How do you integrate #int (x+4)/(x^2 + 2x + 5)dx# using partial fractions?
First split the integral into two parts:
By signing up, you agree to our Terms of Service and Privacy Policy
To integrate ( \int \frac{x+4}{x^2 + 2x + 5} , dx ) using partial fractions, we first decompose the fraction into partial fractions.
Given ( \frac{x+4}{x^2 + 2x + 5} ), we can express it as ( \frac{A}{x^2 + 2x + 5} + \frac{B}{x^2 + 2x + 5} ), where ( A ) and ( B ) are constants to be determined.
Next, we need to find ( A ) and ( B ) by equating the numerator of the original fraction to the sum of the numerators of the partial fractions:
[ x + 4 = A(x^2 + 2x + 5) + B(x + 2) ]
Expanding and collecting like terms, we get:
[ x + 4 = (A + B) x^2 + (2A + B) x + 5A + 2B ]
Comparing coefficients, we have:
[ A + B = 0 ] [ 2A + B = 1 ] [ 5A + 2B = 4 ]
Solving this system of equations yields ( A = 1 ) and ( B = -1 ).
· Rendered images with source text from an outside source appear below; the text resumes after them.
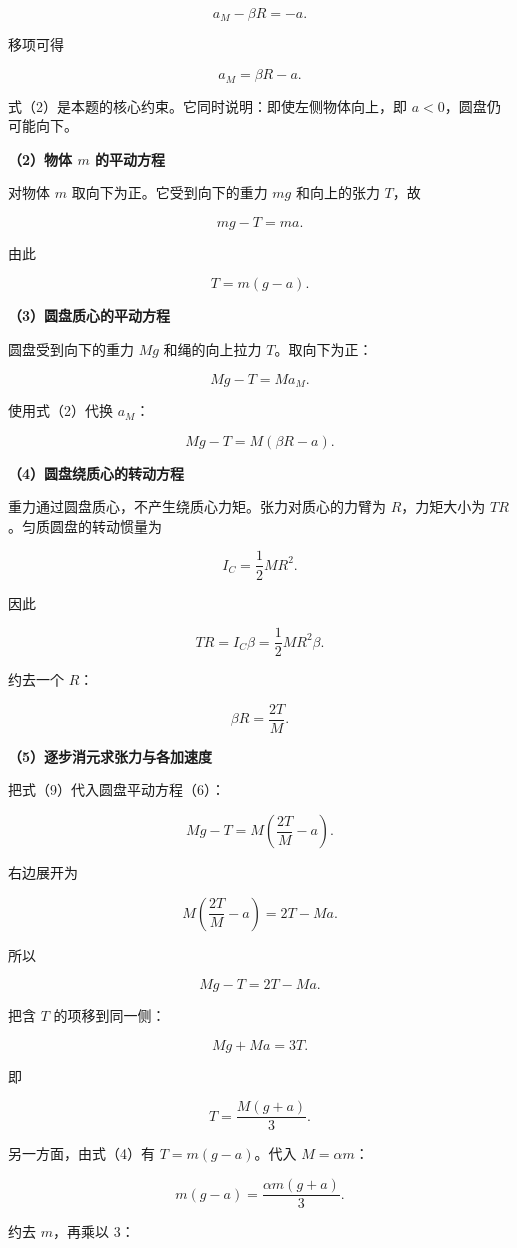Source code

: \documentclass[12pt,a4paper,UTF8]{ctexart}
\begin{document}
\[
a_M-\beta R=-a.
\tag{1}
\]

移项可得

\[
\boxed{a_M=\beta R-a}.
\tag{2}
\]

式（2）是本题的核心约束。它同时说明：即使左侧物体向上，即
\(a<0\)，圆盘仍可能向下。

\textbf{（2）物体 \(m\) 的平动方程}

对物体 \(m\) 取向下为正。它受到向下的重力 \(mg\) 和向上的张力 \(T\)，故

\[
mg-T=ma.
\tag{3}
\]

由此

\[
T=m(g-a).
\tag{4}
\]

\textbf{（3）圆盘质心的平动方程}

圆盘受到向下的重力 \(Mg\) 和绳的向上拉力 \(T\)。取向下为正：

\[
Mg-T=Ma_M.
\tag{5}
\]

使用式（2）代换 \(a_M\)：

\[
Mg-T=M(\beta R-a).
\tag{6}
\]

\textbf{（4）圆盘绕质心的转动方程}

重力通过圆盘质心，不产生绕质心力矩。张力对质心的力臂为 \(R\)，力矩大小为
\(TR\)。匀质圆盘的转动惯量为

\[
I_C=\frac12MR^2.
\tag{7}
\]

因此

\[
TR=I_C\beta
=\frac12MR^2\beta.
\tag{8}
\]

约去一个 \(R\)：

\[
\boxed{\beta R=\frac{2T}{M}}.
\tag{9}
\]

\textbf{（5）逐步消元求张力与各加速度}

把式（9）代入圆盘平动方程（6）：

\[
Mg-T=M\left(\frac{2T}{M}-a\right).
\]

右边展开为

\[
M\left(\frac{2T}{M}-a\right)=2T-Ma.
\]

所以

\[
Mg-T=2T-Ma.
\]

把含 \(T\) 的项移到同一侧：

\[
Mg+Ma=3T.
\tag{10}
\]

即

\[
T=\frac{M(g+a)}3.
\tag{11}
\]

另一方面，由式（4）有 \(T=m(g-a)\)。代入 \(M=\alpha m\)：

\[
m(g-a)=\frac{\alpha m(g+a)}3.
\]

约去 \(m\)，再乘以 \(3\)：
\end{document}
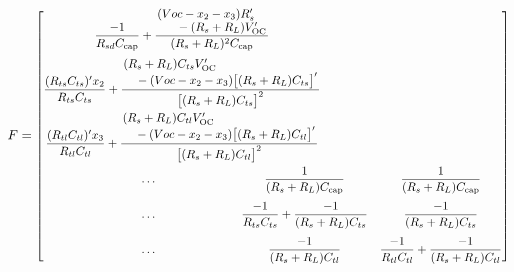 \documentclass[../zhang_thesis.tex]{subfiles}
\begin{document}
\begin{align}
    F & = \scalemath{0.9}{ \left[ \begin{multlined} \begin{array}{@{}c}
        \dfrac{-1}{R_{sd}C_\text{cap}} + \dfrac{\splitfrac{(Voc-x_2-x_3)R_s'}{- (R_s+R_L)V_\text{OC}'}}{(R_s+R_L)^2 C_\text{cap}} \\[3ex]
        \dfrac{(R_{ts}C_{ts})' x_2}{R_{ts}C_{ts}} + \dfrac{\splitfrac{(R_s+R_L)C_{ts}V_\text{OC}'}{- (Voc-x_2-x_3)\big[(R_s+R_L)C_{ts}\big]'}}{\big[(R_s+R_L)C_{ts}\big]^2}  \\[3ex]
        \dfrac{(R_{tl}C_{tl})' x_3}{R_{tl}C_{tl}} + \dfrac{\splitfrac{(R_s+R_L)C_{tl}V_\text{OC}'}{- (Voc-x_2-x_3)\big[(R_s+R_L)C_{tl}\big]'}}{\big[(R_s+R_L)C_{tl}\big]^2} 
        \end{array} \\
        \begin{array}{@{\hspace{1in}\ldots\hspace{1in}}cc@{}}
            \dfrac{1}{(R_s+R_L)C_\text{cap}} & \dfrac{1}{(R_s+R_L)C_\text{cap}} \\[3ex]
            \dfrac{-1}{R_{ts}C_{ts}}+\dfrac{-1}{(R_s+R_L)C_{ts}} & \dfrac{-1}{(R_s+R_L)C_{ts}} \\[3ex]
            \dfrac{-1}{(R_s+R_L)C_{tl}} & \dfrac{-1}{R_{tl}C_{tl}}+\dfrac{-1}{(R_s+R_L)C_{tl}}
        \end{array} \end{multlined} \right] } \\

\end{align}
\end{document}
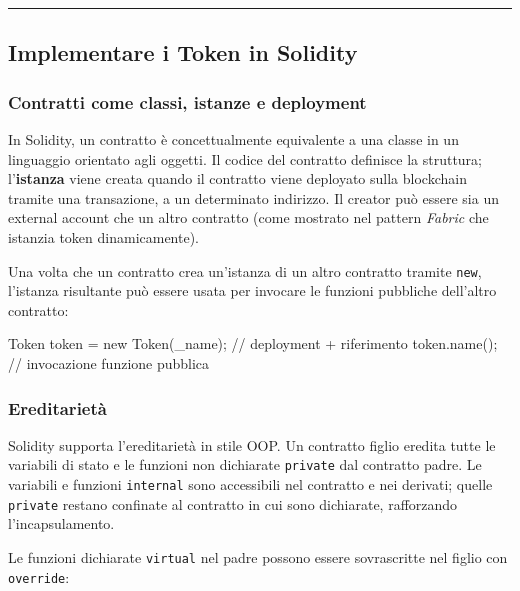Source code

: \documentclass[
  italian,
  openany]{book}
\newenvironment{Shaded}{\begin{snugshade}}{\end{snugshade}}
\newcommand{\NormalTok}[1]{#1}
\begin{document}
\begin{center}\rule{0.5\linewidth}{0.5pt}\end{center}

\subsection{Implementare i Token in
Solidity}\label{implementare-i-token-in-solidity}

\subsubsection{Contratti come classi, istanze e
deployment}\label{contratti-come-classi-istanze-e-deployment}

In Solidity, un contratto è concettualmente equivalente a una classe in
un linguaggio orientato agli oggetti. Il codice del contratto definisce
la struttura; l'\textbf{istanza} viene creata quando il contratto viene
deployato sulla blockchain tramite una transazione, a un determinato
indirizzo. Il creator può essere sia un external account che un altro
contratto (come mostrato nel pattern \emph{Fabric} che istanzia token
dinamicamente).

Una volta che un contratto crea un'istanza di un altro contratto tramite
\texttt{new}, l'istanza risultante può essere usata per invocare le
funzioni pubbliche dell'altro contratto:

\begin{Shaded}
\begin{Highlighting}[]
\NormalTok{Token token = new Token(\_name);   // deployment + riferimento}
\NormalTok{token.name();                     // invocazione funzione pubblica}
\end{Highlighting}
\end{Shaded}

\subsubsection{Ereditarietà}\label{ereditarietuxe0}

Solidity supporta l'ereditarietà in stile OOP. Un contratto figlio
eredita tutte le variabili di stato e le funzioni non dichiarate
\texttt{private} dal contratto padre. Le variabili e funzioni
\texttt{internal} sono accessibili nel contratto e nei derivati; quelle
\texttt{private} restano confinate al contratto in cui sono dichiarate,
rafforzando l'incapsulamento.

Le funzioni dichiarate \texttt{virtual} nel padre possono essere
sovrascritte nel figlio con \texttt{override}:
\end{document}
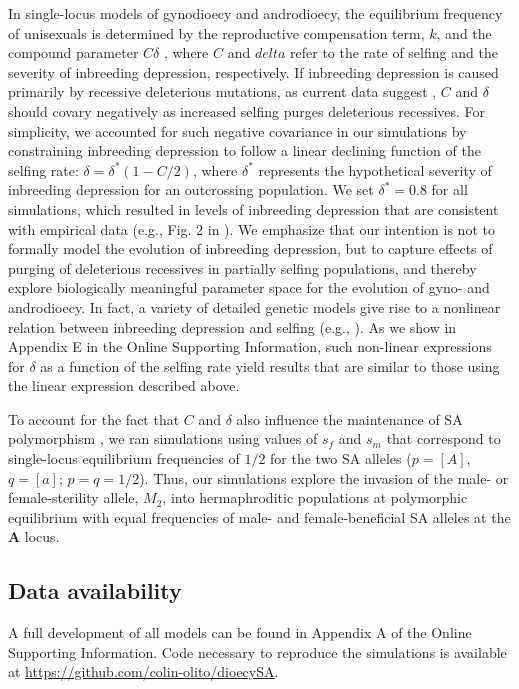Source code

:\documentclass{article}
\begin{document}
In single-locus models of gynodioecy and androdioecy, the equilibrium frequency of unisexuals is determined by the reproductive compensation term, $k$, and the compound parameter $C \delta$ \citep{Charlesworth1978a}, where $C$ and $delta$ refer to the rate of selfing and the severity of inbreeding depression, respectively. If inbreeding depression is caused primarily by recessive deleterious mutations, as current data suggest \citep{Charlesworth2009}, $C$ and $\delta$ should covary negatively as increased selfing purges deleterious recessives. For simplicity, we accounted for such negative covariance in our simulations by constraining inbreeding depression to follow a linear declining function of the selfing rate: $\delta = \delta^\ast(1 - C/2)$, where $\delta^\ast$ represents the hypothetical severity of inbreeding depression for an outcrossing population. We set $\delta^\ast = 0.8$ for all simulations, which resulted in levels of inbreeding depression that are consistent with empirical data (e.g., Fig. 2 in \citealt{HusbandSchemske1996}). We emphasize that our intention is not to formally model the evolution of inbreeding depression, but to capture effects of purging of deleterious recessives in partially selfing populations, and thereby explore biologically meaningful parameter space for the evolution of gyno- and androdioecy. In fact, a variety of detailed genetic models give rise to a nonlinear relation between inbreeding depression and selfing (e.g., \citealt{OhtaCockerham1974, LandeSchemske1985, Charlesworth1985, Garcia-Dorado2017, LandePorcher2017}). As we show in Appendix E in the Online Supporting Information, such non-linear expressions for $\delta$ as a function of the selfing rate yield results that are similar to those using the linear expression described above. 

To account for the fact that $C$ and $\delta$ also influence the maintenance of SA polymorphism \citep{JordanConnallon2014,Olito2016}, we ran simulations using values of $s_f$ and $s_m$ that correspond to single-locus equilibrium frequencies of $1/2$ for the two SA alleles ($p = [A]$, $q = [a]$; $p=q=1/2$). Thus, our simulations explore the invasion of the male- or female-sterility allele, $M_2$, into hermaphroditic populations at polymorphic equilibrium with equal frequencies of male- and female-beneficial SA alleles at the $\mathbf{A}$ locus.


\subsection*{Data availability}
A full development of all models can be found in Appendix A of the Online Supporting Information. Code necessary to reproduce the simulations is available at \url{https://github.com/colin-olito/dioecySA}.
\end{document}
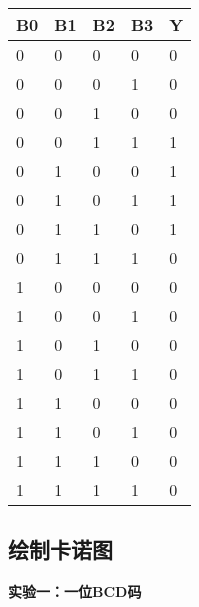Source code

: \documentclass[a4paper,12pt]{article}
\begin{document}
\begin{table}[h]
\begin{minipage}{0.48\textwidth}
        \begin{tabular}{|l|l|l|l|l|}
            \hline
            \textbf{B0} & \textbf{B1} & \textbf{B2} & \textbf{B3} & \textbf{Y} \\ \hline
            0           & 0           & 0           & 0           & 0          \\ \hline
            0           & 0           & 0           & 1           & 0          \\ \hline
            0           & 0           & 1           & 0           & 0          \\ \hline
            0           & 0           & 1           & 1           & 1          \\ \hline
            0           & 1           & 0           & 0           & 1          \\ \hline
            0           & 1           & 0           & 1           & 1          \\ \hline
            0           & 1           & 1           & 0           & 1          \\ \hline
            0           & 1           & 1           & 1           & 0          \\ \hline
            1           & 0           & 0           & 0           & 0          \\ \hline
            1           & 0           & 0           & 1           & 0          \\ \hline
            1           & 0           & 1           & 0           & 0          \\ \hline
            1           & 0           & 1           & 1           & 0          \\ \hline
            1           & 1           & 0           & 0           & 0          \\ \hline
            1           & 1           & 0           & 1           & 0          \\ \hline
            1           & 1           & 1           & 0           & 0          \\ \hline
            1           & 1           & 1           & 1           & 0          \\ \hline
        \end{tabular}
    \end{minipage}
\end{table}

\newpage

\subsection{绘制卡诺图}
\textbf{实验一：一位BCD码}
\end{document}
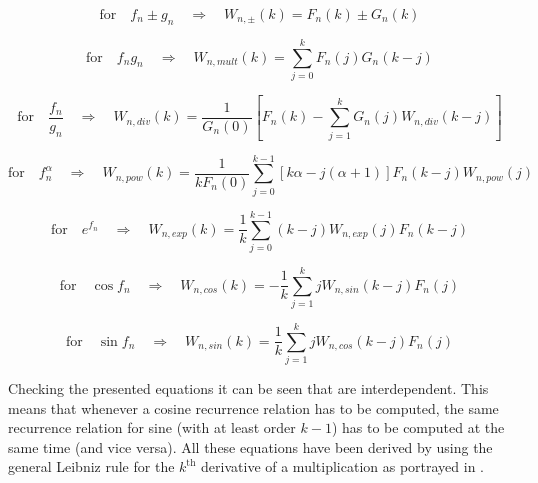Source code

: \begin{equation} \label{eq:recRel1}
\text{for} \quad f_{n} \pm g_{n} \quad \Rightarrow \quad W_{n,\pm}\left(k\right)= F_{n}\left(k\right) \pm G_{n}\left(k\right)
\end{equation}

\begin{equation} \label{eq:recRel2}
\text{for} \quad f_{n}g_{n} \quad \Rightarrow \quad W_{n,mult}\left(k\right)=\displaystyle\sum_{j=0}^{k}F_{n}\left(j\right)G_{n}\left(k-j\right)
\end{equation}

\begin{equation} \label{eq:recRel3}
\text{for} \quad \dfrac{f_{n}}{g_{n}} \quad \Rightarrow \quad W_{n,div}\left(k\right)= \dfrac{1}{G_{n}\left(0\right)}\left[F_{n}\left(k\right)-\displaystyle\sum_{j=1}^{k}G_{n}\left(j\right)W_{n,div}\left(k-j\right) \right]
\end{equation}

\begin{equation} \label{eq:recRel4}
\text{for} \quad f_{n}^{\alpha} \quad \Rightarrow \quad W_{n,pow}\left(k\right)= \dfrac{1}{kF_{n}\left(0\right)} \displaystyle\sum_{j=0}^{k-1}\left[k\alpha-j\left(\alpha+1\right)\right] F_{n}\left(k-j\right)W_{n,pow}\left(j\right) 
\end{equation}

\begin{equation} \label{eq:recRel5}
\text{for} \quad e^{f_{n}} \quad \Rightarrow \quad W_{n,exp}\left(k\right)= \dfrac{1}{k}\displaystyle\sum_{j=0}^{k-1}\left(k-j\right)W_{n,exp}\left(j\right)F_{n}\left(k-j\right)
\end{equation}

\begin{equation} \label{eq:recRel6}
\text{for} \quad \cos f_{n} \quad \Rightarrow \quad W_{n,cos}\left(k\right)= -\dfrac{1}{k}\displaystyle\sum_{j=1}^{k}jW_{n,sin}\left(k-j\right)F_{n}\left(j\right)
\end{equation}

\begin{equation} \label{eq:recRel7}
\text{for} \quad \sin f_{n}  \quad \Rightarrow \quad W_{n,sin}\left(k\right)= \dfrac{1}{k}\displaystyle\sum_{j=1}^{k}jW_{n,cos}\left(k-j\right)F_{n}\left(j\right)
\end{equation}

\noindent
Checking the presented equations it can be seen that  are interdependent. This means that whenever a cosine recurrence relation has to be computed, the same recurrence relation for sine (with at least order $k-1$) has to be computed at the same time (and vice versa). All these equations have been derived by \cite{jorba2005software} using the general Leibniz rule for the $k^{\text{th}}$ derivative of a multiplication as portrayed in .

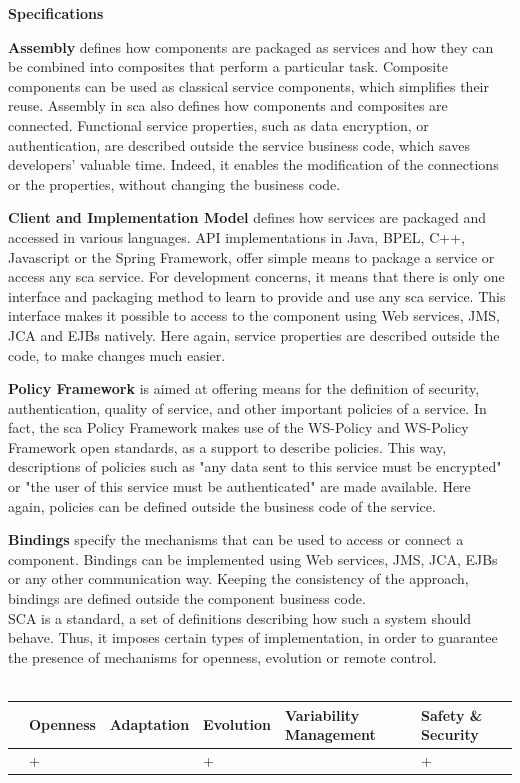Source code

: {\bf Specifications}\\
\par {\bf Assembly} defines how components are packaged as services and how they can be combined into composites that perform a particular task.
Composite components can be used as classical service components, which simplifies their reuse. Assembly in \gls{sca} also defines how components and composites are connected. Functional service properties, such as data encryption, or authentication, are described outside the service business code, which saves developers' valuable time. Indeed, it enables the modification of the connections or the properties, without changing the business code.
\par {\bf Client and Implementation Model} defines how services are packaged and accessed in various languages. API implementations in Java, BPEL, C++, Javascript or the Spring Framework, offer simple means to package a service or access any \gls{sca} service. For development concerns, it means that there is only one interface and packaging method to learn to provide and use any \gls{sca} service. This interface makes it possible to access to the component using Web services, JMS, JCA and EJBs natively. Here again, service properties are described outside the code, to make changes much easier.
\par {\bf Policy Framework} is aimed at offering means for the definition of security, authentication, quality of service, and other important policies of a service. In fact, the \gls{sca} Policy Framework makes use of the WS-Policy and WS-Policy Framework open standards, as a support to describe policies. This way, descriptions of policies such as "any data sent to this service must be encrypted" or "the user of this service must be authenticated" are made available. Here again, policies can be defined outside the business code of the service.
\par {\bf Bindings} specify the mechanisms that can be used to access or connect a component. Bindings can be implemented using Web services, JMS, JCA, EJBs or any other communication way. Keeping the consistency of the approach, bindings are defined outside the component business code.\\

SCA is a standard, a set of definitions describing how such a system should behave. Thus, it imposes certain types of implementation, in order to guarantee the presence of mechanisms for openness, evolution or remote control.\\
\\
\begin{tabular}{ >{\centering}m{}| >{\centering}m{} >{\centering}m{}| >{\centering}m{} >{\centering}m{}| >{\centering\arraybackslash}m{}}
{\tiny Interoperability} & {\tiny Openness} & {\tiny Adaptation} & {\tiny Evolution} & {\tiny Variability Management} & {\tiny Safety \& Security}\\
 \hline
  & + &  & + &  & + \\ 
  \hline
\end{tabular}\\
Now, we rewrite the integral using the partial fractions:
[ \int \frac{x+4}{x^2 + 2x + 5} , dx = \int \frac{1}{x^2 + 2x + 5} , dx - \int \frac{1}{x^2 + 2x + 5} , dx ]
The integrals on the right-hand side can be evaluated using the arctangent function and the natural logarithm.
Thus,
[ \int \frac{x+4}{x^2 + 2x + 5} , dx = \arctan\left(\frac{x+1}{2}\right) - \ln|x^2 + 2x + 5| + C ]
Where ( C ) is the constant of integration.
By signing up, you agree to our Terms of Service and Privacy Policy
When evaluating a one-sided limit, you need to be careful when a quantity is approaching zero since its sign is different depending on which way it is approaching zero from. Let us look at some examples.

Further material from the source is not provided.